* **Your task**:
Please write out each entry below exactly as given.

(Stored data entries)
□ □ □
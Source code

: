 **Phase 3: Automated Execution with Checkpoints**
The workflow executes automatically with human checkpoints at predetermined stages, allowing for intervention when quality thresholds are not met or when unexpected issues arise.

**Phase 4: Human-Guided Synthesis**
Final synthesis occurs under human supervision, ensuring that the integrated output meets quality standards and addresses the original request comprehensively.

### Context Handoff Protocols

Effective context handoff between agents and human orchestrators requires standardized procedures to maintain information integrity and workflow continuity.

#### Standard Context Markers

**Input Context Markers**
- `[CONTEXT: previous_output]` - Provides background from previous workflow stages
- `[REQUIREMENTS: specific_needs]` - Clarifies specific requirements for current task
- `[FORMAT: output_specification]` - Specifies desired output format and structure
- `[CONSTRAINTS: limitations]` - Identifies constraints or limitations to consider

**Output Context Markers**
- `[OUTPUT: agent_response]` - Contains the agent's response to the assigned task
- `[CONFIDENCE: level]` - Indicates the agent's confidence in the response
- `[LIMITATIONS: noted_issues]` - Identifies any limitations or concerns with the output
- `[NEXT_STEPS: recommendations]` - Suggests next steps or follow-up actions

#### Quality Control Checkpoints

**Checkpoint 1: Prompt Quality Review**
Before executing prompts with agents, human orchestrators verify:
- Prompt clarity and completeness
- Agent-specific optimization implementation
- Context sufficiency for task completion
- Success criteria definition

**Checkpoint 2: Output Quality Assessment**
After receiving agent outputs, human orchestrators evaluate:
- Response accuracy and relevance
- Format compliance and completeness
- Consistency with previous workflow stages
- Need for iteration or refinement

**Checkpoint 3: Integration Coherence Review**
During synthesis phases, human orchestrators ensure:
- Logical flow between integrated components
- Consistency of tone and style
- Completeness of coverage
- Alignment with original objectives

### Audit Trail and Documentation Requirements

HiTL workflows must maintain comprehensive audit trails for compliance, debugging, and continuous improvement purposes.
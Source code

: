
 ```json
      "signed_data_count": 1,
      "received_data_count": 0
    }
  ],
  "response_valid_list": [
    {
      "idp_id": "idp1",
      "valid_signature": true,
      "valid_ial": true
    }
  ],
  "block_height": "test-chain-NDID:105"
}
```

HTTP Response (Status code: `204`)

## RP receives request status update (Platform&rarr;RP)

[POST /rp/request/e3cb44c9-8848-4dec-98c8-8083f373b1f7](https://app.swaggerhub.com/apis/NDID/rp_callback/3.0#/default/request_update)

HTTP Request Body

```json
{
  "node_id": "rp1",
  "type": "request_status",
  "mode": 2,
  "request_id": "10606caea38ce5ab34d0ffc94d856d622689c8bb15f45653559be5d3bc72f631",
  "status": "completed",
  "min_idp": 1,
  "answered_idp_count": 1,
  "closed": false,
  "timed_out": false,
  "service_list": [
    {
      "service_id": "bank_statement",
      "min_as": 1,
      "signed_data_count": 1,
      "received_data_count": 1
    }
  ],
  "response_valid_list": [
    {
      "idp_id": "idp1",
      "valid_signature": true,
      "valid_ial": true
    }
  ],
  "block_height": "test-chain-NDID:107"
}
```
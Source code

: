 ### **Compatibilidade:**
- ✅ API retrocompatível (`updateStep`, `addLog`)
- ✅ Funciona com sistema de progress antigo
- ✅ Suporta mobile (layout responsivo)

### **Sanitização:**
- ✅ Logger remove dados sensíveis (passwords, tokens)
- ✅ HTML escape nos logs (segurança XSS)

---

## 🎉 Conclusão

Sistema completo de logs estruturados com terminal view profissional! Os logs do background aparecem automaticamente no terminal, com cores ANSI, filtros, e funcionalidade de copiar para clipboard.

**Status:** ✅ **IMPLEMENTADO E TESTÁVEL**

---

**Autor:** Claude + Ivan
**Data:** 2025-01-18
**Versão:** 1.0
□ □ □
* **Output for this task**:
Source code

: **Phase 3: Automated Execution with Checkpoints**
The workflow executes automatically with human checkpoints at predetermined stages, allowing for intervention when quality thresholds are not met or when unexpected issues arise.

**Phase 4: Human-Guided Synthesis**
Final synthesis occurs under human supervision, ensuring that the integrated output meets quality standards and addresses the original request comprehensively.

### Context Handoff Protocols

Effective context handoff between agents and human orchestrators requires standardized procedures to maintain information integrity and workflow continuity.

#### Standard Context Markers

**Input Context Markers**
- `[CONTEXT: previous_output]` - Provides background from previous workflow stages
- `[REQUIREMENTS: specific_needs]` - Clarifies specific requirements for current task
- `[FORMAT: output_specification]` - Specifies desired output format and structure
- `[CONSTRAINTS: limitations]` - Identifies constraints or limitations to consider

**Output Context Markers**
- `[OUTPUT: agent_response]` - Contains the agent's response to the assigned task
- `[CONFIDENCE: level]` - Indicates the agent's confidence in the response
- `[LIMITATIONS: noted_issues]` - Identifies any limitations or concerns with the output
- `[NEXT_STEPS: recommendations]` - Suggests next steps or follow-up actions

#### Quality Control Checkpoints

**Checkpoint 1: Prompt Quality Review**
Before executing prompts with agents, human orchestrators verify:
- Prompt clarity and completeness
- Agent-specific optimization implementation
- Context sufficiency for task completion
- Success criteria definition

**Checkpoint 2: Output Quality Assessment**
After receiving agent outputs, human orchestrators evaluate:
- Response accuracy and relevance
- Format compliance and completeness
- Consistency with previous workflow stages
- Need for iteration or refinement

**Checkpoint 3: Integration Coherence Review**
During synthesis phases, human orchestrators ensure:
- Logical flow between integrated components
- Consistency of tone and style
- Completeness of coverage
- Alignment with original objectives

### Audit Trail and Documentation Requirements

HiTL workflows must maintain comprehensive audit trails for compliance, debugging, and continuous improvement purposes.
Source code

:
 ```json
      "signed_data_count": 1,
      "received_data_count": 0
    }
  ],
  "response_valid_list": [
    {
      "idp_id": "idp1",
      "valid_signature": true,
      "valid_ial": true
    }
  ],
  "block_height": "test-chain-NDID:105"
}
```

HTTP Response (Status code: `204`)

## RP receives request status update (Platform&rarr;RP)

[POST /rp/request/e3cb44c9-8848-4dec-98c8-8083f373b1f7](https://app.swaggerhub.com/apis/NDID/rp_callback/3.0#/default/request_update)

HTTP Request Body

```json
{
  "node_id": "rp1",
  "type": "request_status",
  "mode": 2,
  "request_id": "10606caea38ce5ab34d0ffc94d856d622689c8bb15f45653559be5d3bc72f631",
  "status": "completed",
  "min_idp": 1,
  "answered_idp_count": 1,
  "closed": false,
  "timed_out": false,
  "service_list": [
    {
      "service_id": "bank_statement",
      "min_as": 1,
      "signed_data_count": 1,
      "received_data_count": 1
    }
  ],
  "response_valid_list": [
    {
      "idp_id": "idp1",
      "valid_signature": true,
      "valid_ial": true
    }
  ],
  "block_height": "test-chain-NDID:107"
}
```
Source code

: ### **Compatibilidade:**
- ✅ API retrocompatível (`updateStep`, `addLog`)
- ✅ Funciona com sistema de progress antigo
- ✅ Suporta mobile (layout responsivo)

### **Sanitização:**
- ✅ Logger remove dados sensíveis (passwords, tokens)
- ✅ HTML escape nos logs (segurança XSS)

---

## 🎉 Conclusão

Sistema completo de logs estruturados com terminal view profissional! Os logs do background aparecem automaticamente no terminal, com cores ANSI, filtros, e funcionalidade de copiar para clipboard.

**Status:** ✅ **IMPLEMENTADO E TESTÁVEL**

---

**Autor:** Claude + Ivan
**Data:** 2025-01-18
**Versão:** 1.0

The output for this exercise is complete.